◆ About this task: Below are the records; locate each line with the word "hours" and copy it.

====== Supplied records

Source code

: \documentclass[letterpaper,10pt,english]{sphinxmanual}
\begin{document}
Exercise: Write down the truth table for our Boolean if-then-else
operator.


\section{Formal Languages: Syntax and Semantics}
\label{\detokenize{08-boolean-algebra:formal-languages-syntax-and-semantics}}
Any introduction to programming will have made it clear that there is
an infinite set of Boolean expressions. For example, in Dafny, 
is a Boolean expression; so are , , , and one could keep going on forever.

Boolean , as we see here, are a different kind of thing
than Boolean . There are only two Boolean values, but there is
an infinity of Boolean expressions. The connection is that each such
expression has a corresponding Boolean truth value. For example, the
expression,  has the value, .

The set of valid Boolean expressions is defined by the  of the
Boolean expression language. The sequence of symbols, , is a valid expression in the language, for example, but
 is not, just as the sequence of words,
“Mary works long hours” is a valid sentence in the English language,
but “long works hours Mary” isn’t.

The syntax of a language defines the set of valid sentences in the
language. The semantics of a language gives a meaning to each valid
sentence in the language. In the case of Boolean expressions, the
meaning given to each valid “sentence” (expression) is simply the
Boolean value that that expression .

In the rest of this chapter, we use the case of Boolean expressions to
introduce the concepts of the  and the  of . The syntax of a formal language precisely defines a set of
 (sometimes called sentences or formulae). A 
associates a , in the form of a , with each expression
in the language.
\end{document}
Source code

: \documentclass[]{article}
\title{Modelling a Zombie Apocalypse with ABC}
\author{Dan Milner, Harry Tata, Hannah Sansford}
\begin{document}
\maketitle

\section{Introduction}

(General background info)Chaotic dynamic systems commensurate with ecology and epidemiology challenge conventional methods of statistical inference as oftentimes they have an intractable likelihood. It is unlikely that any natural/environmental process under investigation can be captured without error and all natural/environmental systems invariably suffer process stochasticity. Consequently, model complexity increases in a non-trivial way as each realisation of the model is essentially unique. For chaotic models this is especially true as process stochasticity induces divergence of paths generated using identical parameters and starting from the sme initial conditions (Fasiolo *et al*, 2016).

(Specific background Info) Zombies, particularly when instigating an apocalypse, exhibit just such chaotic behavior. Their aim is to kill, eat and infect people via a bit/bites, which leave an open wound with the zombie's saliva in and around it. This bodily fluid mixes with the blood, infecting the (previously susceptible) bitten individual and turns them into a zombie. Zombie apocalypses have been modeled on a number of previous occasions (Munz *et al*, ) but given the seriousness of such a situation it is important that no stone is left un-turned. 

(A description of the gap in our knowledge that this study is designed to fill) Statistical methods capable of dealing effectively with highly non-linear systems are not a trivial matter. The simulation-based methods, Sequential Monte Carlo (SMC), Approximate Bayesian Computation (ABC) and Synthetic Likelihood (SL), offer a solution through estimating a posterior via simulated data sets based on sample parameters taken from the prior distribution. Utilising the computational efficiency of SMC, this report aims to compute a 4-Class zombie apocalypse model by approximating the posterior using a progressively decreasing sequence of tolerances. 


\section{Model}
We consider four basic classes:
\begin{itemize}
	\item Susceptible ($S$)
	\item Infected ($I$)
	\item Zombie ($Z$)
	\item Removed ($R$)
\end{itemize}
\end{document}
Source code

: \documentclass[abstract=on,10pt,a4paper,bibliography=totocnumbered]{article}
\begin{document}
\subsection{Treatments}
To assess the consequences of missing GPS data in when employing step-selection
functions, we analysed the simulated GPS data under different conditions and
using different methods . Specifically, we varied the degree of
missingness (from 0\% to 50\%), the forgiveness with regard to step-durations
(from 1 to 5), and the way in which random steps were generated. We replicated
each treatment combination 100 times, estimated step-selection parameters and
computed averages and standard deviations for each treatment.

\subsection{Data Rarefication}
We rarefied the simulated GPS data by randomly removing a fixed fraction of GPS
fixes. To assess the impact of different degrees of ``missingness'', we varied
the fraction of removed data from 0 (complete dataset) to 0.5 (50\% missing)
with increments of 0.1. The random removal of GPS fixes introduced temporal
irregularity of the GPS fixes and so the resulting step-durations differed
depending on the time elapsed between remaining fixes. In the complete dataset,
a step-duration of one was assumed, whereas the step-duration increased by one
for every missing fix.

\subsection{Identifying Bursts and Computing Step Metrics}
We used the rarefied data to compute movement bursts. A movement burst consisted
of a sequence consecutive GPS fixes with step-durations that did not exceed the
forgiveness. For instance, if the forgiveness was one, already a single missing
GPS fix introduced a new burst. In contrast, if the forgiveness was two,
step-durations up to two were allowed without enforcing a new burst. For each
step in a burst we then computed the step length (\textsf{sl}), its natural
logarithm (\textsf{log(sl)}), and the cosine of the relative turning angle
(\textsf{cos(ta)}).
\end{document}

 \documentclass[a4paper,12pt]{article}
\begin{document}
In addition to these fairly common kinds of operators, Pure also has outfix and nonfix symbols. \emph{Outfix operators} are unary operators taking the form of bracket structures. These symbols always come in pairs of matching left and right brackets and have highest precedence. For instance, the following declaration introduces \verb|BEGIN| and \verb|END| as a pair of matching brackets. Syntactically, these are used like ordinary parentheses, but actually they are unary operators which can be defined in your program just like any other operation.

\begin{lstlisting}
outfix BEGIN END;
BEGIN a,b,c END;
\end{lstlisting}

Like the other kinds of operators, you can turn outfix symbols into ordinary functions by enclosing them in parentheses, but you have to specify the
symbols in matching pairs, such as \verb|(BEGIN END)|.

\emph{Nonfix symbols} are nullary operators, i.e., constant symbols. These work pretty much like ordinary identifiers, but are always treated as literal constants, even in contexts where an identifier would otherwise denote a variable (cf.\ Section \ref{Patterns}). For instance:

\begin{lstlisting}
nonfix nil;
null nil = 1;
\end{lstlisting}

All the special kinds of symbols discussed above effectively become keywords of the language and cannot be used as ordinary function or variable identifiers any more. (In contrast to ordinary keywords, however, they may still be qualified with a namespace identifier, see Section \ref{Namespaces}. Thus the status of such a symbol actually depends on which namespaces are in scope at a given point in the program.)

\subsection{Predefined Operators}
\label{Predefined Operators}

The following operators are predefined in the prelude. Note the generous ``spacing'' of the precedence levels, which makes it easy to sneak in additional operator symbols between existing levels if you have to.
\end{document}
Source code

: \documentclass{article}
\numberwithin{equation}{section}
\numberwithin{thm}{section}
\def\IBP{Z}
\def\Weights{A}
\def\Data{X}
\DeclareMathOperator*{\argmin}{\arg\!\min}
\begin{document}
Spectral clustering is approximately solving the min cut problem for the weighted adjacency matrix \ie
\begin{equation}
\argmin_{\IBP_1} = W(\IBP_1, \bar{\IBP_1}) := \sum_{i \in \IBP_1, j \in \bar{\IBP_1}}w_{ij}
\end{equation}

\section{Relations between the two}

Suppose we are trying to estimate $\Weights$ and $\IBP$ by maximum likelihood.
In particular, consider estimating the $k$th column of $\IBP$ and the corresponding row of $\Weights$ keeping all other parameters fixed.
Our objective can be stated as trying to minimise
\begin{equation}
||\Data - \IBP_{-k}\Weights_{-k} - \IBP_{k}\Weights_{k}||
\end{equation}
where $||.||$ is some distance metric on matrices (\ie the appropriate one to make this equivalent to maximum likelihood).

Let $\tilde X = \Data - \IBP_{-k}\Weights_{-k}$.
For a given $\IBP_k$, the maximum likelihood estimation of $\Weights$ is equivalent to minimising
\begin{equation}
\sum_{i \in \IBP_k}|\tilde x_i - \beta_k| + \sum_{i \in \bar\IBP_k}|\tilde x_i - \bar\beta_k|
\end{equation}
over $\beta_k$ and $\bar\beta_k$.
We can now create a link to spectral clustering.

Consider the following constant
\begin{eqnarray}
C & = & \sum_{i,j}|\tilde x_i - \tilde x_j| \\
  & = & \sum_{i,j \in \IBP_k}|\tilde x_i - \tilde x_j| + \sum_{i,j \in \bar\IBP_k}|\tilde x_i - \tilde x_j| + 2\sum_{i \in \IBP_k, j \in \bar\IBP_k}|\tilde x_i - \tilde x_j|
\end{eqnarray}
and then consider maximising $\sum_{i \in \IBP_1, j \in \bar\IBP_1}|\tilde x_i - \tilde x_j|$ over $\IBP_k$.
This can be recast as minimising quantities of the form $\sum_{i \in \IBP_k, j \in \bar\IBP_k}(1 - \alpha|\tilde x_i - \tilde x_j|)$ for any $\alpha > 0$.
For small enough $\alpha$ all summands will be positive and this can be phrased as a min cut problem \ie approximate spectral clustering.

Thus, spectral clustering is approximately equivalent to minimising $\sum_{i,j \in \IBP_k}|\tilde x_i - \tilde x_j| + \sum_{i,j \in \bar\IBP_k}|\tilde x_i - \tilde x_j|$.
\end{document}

============

◆ Output below:
“Mary works long hours” is a valid sentence in the English language,
but “long works hours Mary” isn’t.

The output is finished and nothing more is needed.